Has anyone heard any word on the cheap bulk hops from label peelers? I figured they would have shipped by now.


This was the latest from earlier this week:

quote:

This is the fifth year of the Hop Pre-order Program and each year it breaks new records in volume. With any agricultural product, we are at the mercy of the farmers and hop processors in regards to the delivery schedule. The original window for the pre-order delivery was the middle of November to the middle of December. As November arrived, our information, straight from HopUnion, was delivery the third to fourth week of November. As both of those weeks came and passed, new delivery projections came from HopUnion. They are currently expecting to have your hops in the warehouse on December 19th.

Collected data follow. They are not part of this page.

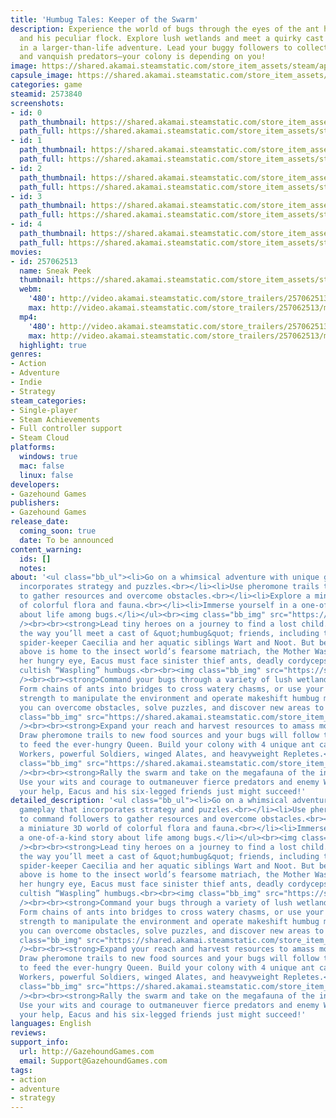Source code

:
 ```yaml
---
title: 'Humbug Tales: Keeper of the Swarm'
description: Experience the world of bugs through the eyes of the ant herder Eacus
  and his peculiar flock. Explore lush wetlands and meet a quirky cast of tiny friends
  in a larger-than-life adventure. Lead your buggy followers to collect resources
  and vanquish predators—your colony is depending on you!
image: https://shared.akamai.steamstatic.com/store_item_assets/steam/apps/2573840/header.jpg?t=1732825863
capsule_image: https://shared.akamai.steamstatic.com/store_item_assets/steam/apps/2573840/9d7640393c1d0c9c9eacee6a70005e48b236cd98/capsule_231x87.jpg?t=1732825863
categories: game
steamid: 2573840
screenshots:
- id: 0
  path_thumbnail: https://shared.akamai.steamstatic.com/store_item_assets/steam/apps/2573840/ss_d13bc655f09ecbd6998df7cbfecb24f4205bc531.600x338.jpg?t=1732825863
  path_full: https://shared.akamai.steamstatic.com/store_item_assets/steam/apps/2573840/ss_d13bc655f09ecbd6998df7cbfecb24f4205bc531.1920x1080.jpg?t=1732825863
- id: 1
  path_thumbnail: https://shared.akamai.steamstatic.com/store_item_assets/steam/apps/2573840/ss_458fe32e6bea72f2acee106dcb22406fa2ce63ba.600x338.jpg?t=1732825863
  path_full: https://shared.akamai.steamstatic.com/store_item_assets/steam/apps/2573840/ss_458fe32e6bea72f2acee106dcb22406fa2ce63ba.1920x1080.jpg?t=1732825863
- id: 2
  path_thumbnail: https://shared.akamai.steamstatic.com/store_item_assets/steam/apps/2573840/ss_ebce25eb35632ac40ee8f8018602683dab04b8a7.600x338.jpg?t=1732825863
  path_full: https://shared.akamai.steamstatic.com/store_item_assets/steam/apps/2573840/ss_ebce25eb35632ac40ee8f8018602683dab04b8a7.1920x1080.jpg?t=1732825863
- id: 3
  path_thumbnail: https://shared.akamai.steamstatic.com/store_item_assets/steam/apps/2573840/ss_bbbb4b48cf4d04cdbf123e4219955afc61cbbc5b.600x338.jpg?t=1732825863
  path_full: https://shared.akamai.steamstatic.com/store_item_assets/steam/apps/2573840/ss_bbbb4b48cf4d04cdbf123e4219955afc61cbbc5b.1920x1080.jpg?t=1732825863
- id: 4
  path_thumbnail: https://shared.akamai.steamstatic.com/store_item_assets/steam/apps/2573840/ss_634f12d605549bd61343d9715873419ed0ec6bb5.600x338.jpg?t=1732825863
  path_full: https://shared.akamai.steamstatic.com/store_item_assets/steam/apps/2573840/ss_634f12d605549bd61343d9715873419ed0ec6bb5.1920x1080.jpg?t=1732825863
movies:
- id: 257062513
  name: Sneak Peek
  thumbnail: https://shared.akamai.steamstatic.com/store_item_assets/steam/apps/257062513/49f6bd68e3febb958ebb93b75a1157e083a7a34c/movie_600x337.jpg?t=1728310441
  webm:
    '480': http://video.akamai.steamstatic.com/store_trailers/257062513/movie480_vp9.webm?t=1728310441
    max: http://video.akamai.steamstatic.com/store_trailers/257062513/movie_max_vp9.webm?t=1728310441
  mp4:
    '480': http://video.akamai.steamstatic.com/store_trailers/257062513/movie480.mp4?t=1728310441
    max: http://video.akamai.steamstatic.com/store_trailers/257062513/movie_max.mp4?t=1728310441
  highlight: true
genres:
- Action
- Adventure
- Indie
- Strategy
steam_categories:
- Single-player
- Steam Achievements
- Full controller support
- Steam Cloud
platforms:
  windows: true
  mac: false
  linux: false
developers:
- Gazehound Games
publishers:
- Gazehound Games
release_date:
  coming_soon: true
  date: To be announced
content_warning:
  ids: []
  notes:
about: '<ul class="bb_ul"><li>Go on a whimsical adventure with unique gameplay that
  incorporates strategy and puzzles.<br></li><li>Use pheromone trails to command followers
  to gather resources and overcome obstacles.<br></li><li>Explore a miniature 3D world
  of colorful flora and fauna.<br></li><li>Immerse yourself in a one-of-a-kind story
  about life among bugs.</li></ul><br><img class="bb_img" src="https://shared.akamai.steamstatic.com/store_item_assets/steam/apps/2573840/extras/About_2_v3.jpg?t=1732825863"
  /><br><br><strong>Lead tiny heroes on a journey to find a lost child.</strong> Along
  the way you’ll meet a cast of &quot;humbug&quot; friends, including the matronly
  spider-keeper Caecilia and her aquatic siblings Wart and Noot. But beware: the sky
  above is home to the insect world’s fearsome matriach, the Mother Wasp. Beneath
  her hungry eye, Eacus must face sinister thief ants, deadly cordyceps fungus, and
  cultish “Waspling” humbugs.<br><br><img class="bb_img" src="https://shared.akamai.steamstatic.com/store_item_assets/steam/apps/2573840/extras/Steam_page_About_banner_3_v2.jpg?t=1732825863"
  /><br><br><strong>Command your bugs through a variety of lush wetland biomes.</strong>
  Form chains of ants into bridges to cross watery chasms, or use your ants’ combined
  strength to manipulate the environment and operate makeshift humbug machinery. Together
  you can overcome obstacles, solve puzzles, and discover new areas to explore.<br><br><img
  class="bb_img" src="https://shared.akamai.steamstatic.com/store_item_assets/steam/apps/2573840/extras/Steam_page_About_banner_1_v2.jpg?t=1732825863"
  /><br><br><strong>Expand your reach and harvest resources to amass more followers.</strong>
  Draw pheromone trails to new food sources and your bugs will follow them continuously
  to feed the ever-hungry Queen. Build your colony with 4 unique ant castes: industrious
  Workers, powerful Soldiers, winged Alates, and heavyweight Repletes.<br><br><img
  class="bb_img" src="https://shared.akamai.steamstatic.com/store_item_assets/steam/apps/2573840/extras/Steam_page_About_banner_2_v2.jpg?t=1732825863"
  /><br><br><strong>Rally the swarm and take on the megafauna of the insect kingdom.</strong>
  Use your wits and courage to outmaneuver fierce predators and enemy Wasplings. With
  your help, Eacus and his six-legged friends just might succeed!'
detailed_description: '<ul class="bb_ul"><li>Go on a whimsical adventure with unique
  gameplay that incorporates strategy and puzzles.<br></li><li>Use pheromone trails
  to command followers to gather resources and overcome obstacles.<br></li><li>Explore
  a miniature 3D world of colorful flora and fauna.<br></li><li>Immerse yourself in
  a one-of-a-kind story about life among bugs.</li></ul><br><img class="bb_img" src="https://shared.akamai.steamstatic.com/store_item_assets/steam/apps/2573840/extras/About_2_v3.jpg?t=1732825863"
  /><br><br><strong>Lead tiny heroes on a journey to find a lost child.</strong> Along
  the way you’ll meet a cast of &quot;humbug&quot; friends, including the matronly
  spider-keeper Caecilia and her aquatic siblings Wart and Noot. But beware: the sky
  above is home to the insect world’s fearsome matriach, the Mother Wasp. Beneath
  her hungry eye, Eacus must face sinister thief ants, deadly cordyceps fungus, and
  cultish “Waspling” humbugs.<br><br><img class="bb_img" src="https://shared.akamai.steamstatic.com/store_item_assets/steam/apps/2573840/extras/Steam_page_About_banner_3_v2.jpg?t=1732825863"
  /><br><br><strong>Command your bugs through a variety of lush wetland biomes.</strong>
  Form chains of ants into bridges to cross watery chasms, or use your ants’ combined
  strength to manipulate the environment and operate makeshift humbug machinery. Together
  you can overcome obstacles, solve puzzles, and discover new areas to explore.<br><br><img
  class="bb_img" src="https://shared.akamai.steamstatic.com/store_item_assets/steam/apps/2573840/extras/Steam_page_About_banner_1_v2.jpg?t=1732825863"
  /><br><br><strong>Expand your reach and harvest resources to amass more followers.</strong>
  Draw pheromone trails to new food sources and your bugs will follow them continuously
  to feed the ever-hungry Queen. Build your colony with 4 unique ant castes: industrious
  Workers, powerful Soldiers, winged Alates, and heavyweight Repletes.<br><br><img
  class="bb_img" src="https://shared.akamai.steamstatic.com/store_item_assets/steam/apps/2573840/extras/Steam_page_About_banner_2_v2.jpg?t=1732825863"
  /><br><br><strong>Rally the swarm and take on the megafauna of the insect kingdom.</strong>
  Use your wits and courage to outmaneuver fierce predators and enemy Wasplings. With
  your help, Eacus and his six-legged friends just might succeed!'
languages: English
reviews:
support_info:
  url: http://GazehoundGames.com
  email: Support@GazehoundGames.com
tags:
- action
- adventure
- strategy
---
```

We will work around the clock to get all of your orders out as soon as we have the hops.

All orders will be filled, the hops are there, and will be delivered to you.
Posted by BottomlandBrew
Member since Aug 2010
27072 posts
Posted on 12/11/14 at 2:09 pm to
Thanks! Not like I can brew right now anyways, but the Brett trois thing reminded me of the brett IPA I had planned with some of those hops.
Posted by rds dc
Member since Jun 2008
19807 posts
Posted on 12/11/14 at 9:20 pm to
Tried the Nelson Sauvin White Wine Saison this evening and am super pleased with it. It still needs some time to finish carbing properly, esp. since the storage closet has been on the cool side. The wife even gave it the thumbs up



Posted by rds dc
Member since Jun 2008
19807 posts
Posted on 12/11/14 at 9:24 pm to
quote:

Great work, dude! I feel bad for how skeptical I was as we were popping it open.


quote:

Really a fantastic world class beer. You're doing great work RDS.
Thanks.


Thanks! I guess even a guy with just a pot and a dirty bucket can get lucky I'm about to make another pull from that barrel and will dry hop a portion of it with Citra. The other barrel (a year younger) smells great right now, so I have about 30 gallons of lambic rocking right now.
Posted by rds dc
Member since Jun 2008
19807 posts
Posted on 12/11/14 at 9:30 pm to
quote:

And some bombshell news in the brett world. Turns out they no longer believe Brett Trois is a brett species, but rather good ol' Sacch cerevisiae. I haven't ever used trois, but regardless, I am




My Brett is straight from the master at Crooked Stave
Posted by BottomlandBrew
Member since Aug 2010
27072 posts
Posted on 12/12/14 at 7:42 am to
And my new brett is from the guy who got his brett from the master at Crooked Stave.